_Description of the task_. Below are the records; collect from them each line containing the string "import".

_Material for this task_.
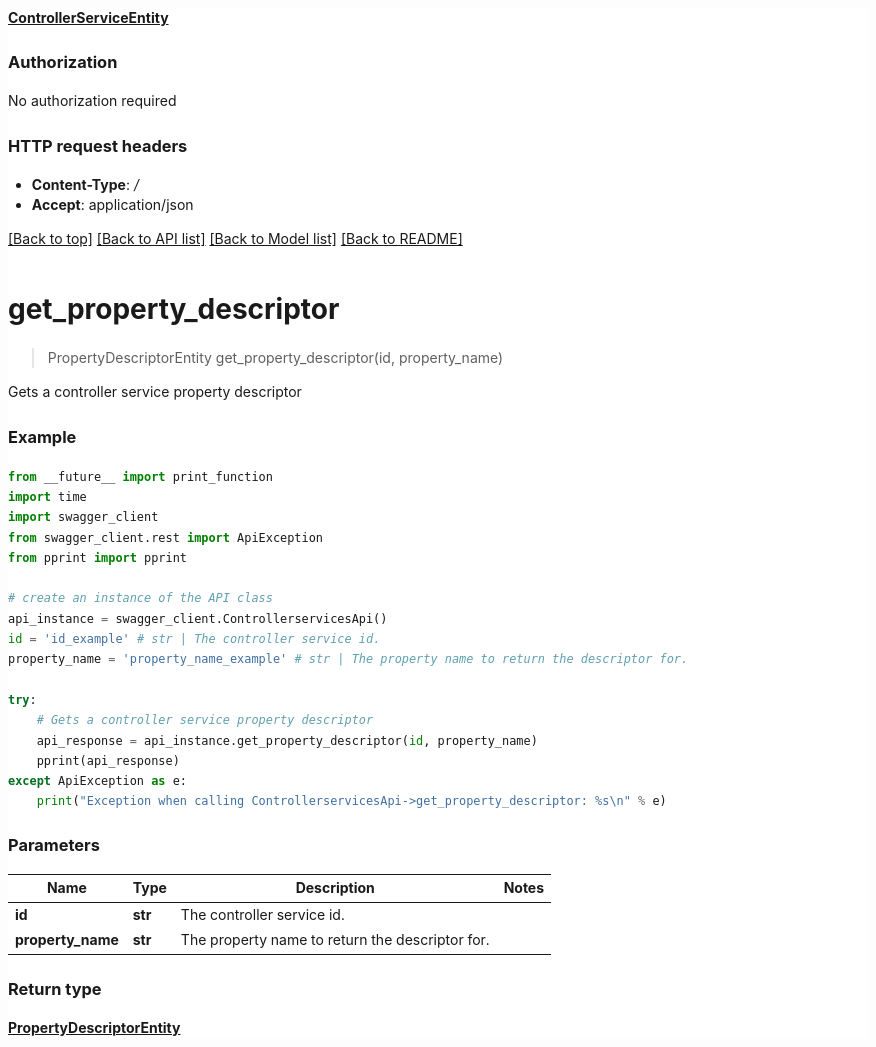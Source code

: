 [**ControllerServiceEntity**](ControllerServiceEntity.md)

### Authorization

No authorization required

### HTTP request headers

 - **Content-Type**: */*
 - **Accept**: application/json

[[Back to top]](#) [[Back to API list]](../README.md#documentation-for-api-endpoints) [[Back to Model list]](../README.md#documentation-for-models) [[Back to README]](../README.md)

# **get_property_descriptor**
> PropertyDescriptorEntity get_property_descriptor(id, property_name)

Gets a controller service property descriptor



### Example 
```python
from __future__ import print_function
import time
import swagger_client
from swagger_client.rest import ApiException
from pprint import pprint

# create an instance of the API class
api_instance = swagger_client.ControllerservicesApi()
id = 'id_example' # str | The controller service id.
property_name = 'property_name_example' # str | The property name to return the descriptor for.

try: 
    # Gets a controller service property descriptor
    api_response = api_instance.get_property_descriptor(id, property_name)
    pprint(api_response)
except ApiException as e:
    print("Exception when calling ControllerservicesApi->get_property_descriptor: %s\n" % e)
```

### Parameters

Name | Type | Description  | Notes
------------- | ------------- | ------------- | -------------
 **id** | **str**| The controller service id. | 
 **property_name** | **str**| The property name to return the descriptor for. | 

### Return type

[**PropertyDescriptorEntity**](PropertyDescriptorEntity.md)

_Task solution_.
from __future__ import print_function
import time
import swagger_client
from swagger_client.rest import ApiException
from pprint import pprint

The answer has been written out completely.